Gail Collins wants South Carolina to give another state a turn:
The political sex scandal spotlight is on South Carolina, which has hogged that stage so much lately you’d think it would be willing to give somebody else a turn.
Maybe there’s something in the water. Or perhaps it’s difficult to maintain marital unions in the state that invented nullification.
But what about the issues in the race?
The issues in the primary have basically been which Republican dislikes government most. During the Tuesday debate, Bauer claimed that illegal immigration was caused by lavish government welfare payments, which caused poor people to refuse to do manual labor. Haley bragged that she had opposed the federal stimulus program.

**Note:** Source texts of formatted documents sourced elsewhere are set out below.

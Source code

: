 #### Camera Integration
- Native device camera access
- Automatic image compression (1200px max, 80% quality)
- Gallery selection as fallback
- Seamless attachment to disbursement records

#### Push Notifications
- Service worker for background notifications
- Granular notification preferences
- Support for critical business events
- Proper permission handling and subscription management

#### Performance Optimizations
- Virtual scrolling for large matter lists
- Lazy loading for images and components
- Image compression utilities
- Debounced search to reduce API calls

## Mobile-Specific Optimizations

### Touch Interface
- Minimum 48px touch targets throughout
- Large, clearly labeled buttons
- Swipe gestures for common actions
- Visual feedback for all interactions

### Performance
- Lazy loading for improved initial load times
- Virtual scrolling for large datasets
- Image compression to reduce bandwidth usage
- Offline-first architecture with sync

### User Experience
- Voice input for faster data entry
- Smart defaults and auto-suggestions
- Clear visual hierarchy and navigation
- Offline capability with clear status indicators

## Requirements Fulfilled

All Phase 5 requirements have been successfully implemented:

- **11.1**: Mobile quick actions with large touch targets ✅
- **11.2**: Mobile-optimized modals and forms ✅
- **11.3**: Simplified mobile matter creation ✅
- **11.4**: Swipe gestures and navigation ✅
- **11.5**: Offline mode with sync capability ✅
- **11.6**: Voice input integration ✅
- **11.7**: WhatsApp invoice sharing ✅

The attorney general, Henry McMaster, who is currently suing to try to stop the federal government from bringing health care reform to South Carolina, attributed the failures of the state’s public schools to teachers’ being so busy “filling out federal forms that they can’t teach.”
“Here we are in this very poor state that needs help very much,” said Mark Tompkins, a professor of political science at the University of South Carolina. “We’re sixth in the nation in unemployment, and we’re fighting about whether the federal government can help us with health care.”
Government may not be the problem, but the people doing the governing could definitely use some work.
Nicholas Kristof says:
When reports first circulated on Twitter of a deadly attack by Israeli commandos on the Gaza flotilla, I didn’t forward them because they seemed implausible. I thought: Israel wouldn’t be so obtuse as to use lethal force on self-described peace activists in international waters with scores of reporters watching.
Ah, but it turned out that Israel could be so obtuse after all. It shot itself in the foot, blasting American toes as well, and undermined all of its longer-term strategic objectives.
Michael B. Oren defends Israel:
There is little doubt as to the real purpose of the Mavi Marmara’s voyage — not to deliver humanitarian aid to the people of Gaza, but to create a provocation that would put international pressure on Israel to drop the Gaza embargo, and thus allow the flow of seaborne military supplies to Hamas. Just as Hamas gunmen hide behind civilians in Gaza, so, too, do their sponsors cower behind shipments of seemingly innocent aid.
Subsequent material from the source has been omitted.